THE TASK: Would you find each line in the entries below with the string "deadline" and copy it?
____
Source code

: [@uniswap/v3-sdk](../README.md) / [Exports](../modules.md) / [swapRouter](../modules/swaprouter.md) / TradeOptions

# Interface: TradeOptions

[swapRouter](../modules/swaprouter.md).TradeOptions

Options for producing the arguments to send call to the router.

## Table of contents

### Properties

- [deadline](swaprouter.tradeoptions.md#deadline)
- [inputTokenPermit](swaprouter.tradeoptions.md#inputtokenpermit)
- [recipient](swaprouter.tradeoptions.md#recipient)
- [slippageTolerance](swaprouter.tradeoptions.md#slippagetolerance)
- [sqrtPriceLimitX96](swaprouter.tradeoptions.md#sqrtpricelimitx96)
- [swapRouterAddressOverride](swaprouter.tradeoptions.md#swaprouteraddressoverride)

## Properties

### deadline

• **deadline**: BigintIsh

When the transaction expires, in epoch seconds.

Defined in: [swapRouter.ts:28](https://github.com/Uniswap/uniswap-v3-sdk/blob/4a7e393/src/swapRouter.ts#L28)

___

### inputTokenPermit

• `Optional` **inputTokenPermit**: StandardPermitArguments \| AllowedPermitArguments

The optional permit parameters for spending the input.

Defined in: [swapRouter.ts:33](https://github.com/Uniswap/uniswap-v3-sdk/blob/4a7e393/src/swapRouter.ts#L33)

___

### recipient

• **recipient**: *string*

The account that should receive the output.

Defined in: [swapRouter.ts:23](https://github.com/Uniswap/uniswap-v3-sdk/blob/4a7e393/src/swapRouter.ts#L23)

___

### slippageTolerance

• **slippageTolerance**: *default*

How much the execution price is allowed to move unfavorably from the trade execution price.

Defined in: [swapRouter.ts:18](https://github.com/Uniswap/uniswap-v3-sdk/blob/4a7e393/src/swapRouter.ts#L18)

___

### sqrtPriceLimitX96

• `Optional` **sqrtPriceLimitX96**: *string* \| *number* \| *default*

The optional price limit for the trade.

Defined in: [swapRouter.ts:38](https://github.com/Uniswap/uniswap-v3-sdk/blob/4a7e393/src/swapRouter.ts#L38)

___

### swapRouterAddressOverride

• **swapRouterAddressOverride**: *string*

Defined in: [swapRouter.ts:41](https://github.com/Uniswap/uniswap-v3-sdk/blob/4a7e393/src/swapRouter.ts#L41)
____
WORKED SOLUTION:
- [deadline](swaprouter.tradeoptions.md#deadline)
### deadline
• **deadline**: BigintIsh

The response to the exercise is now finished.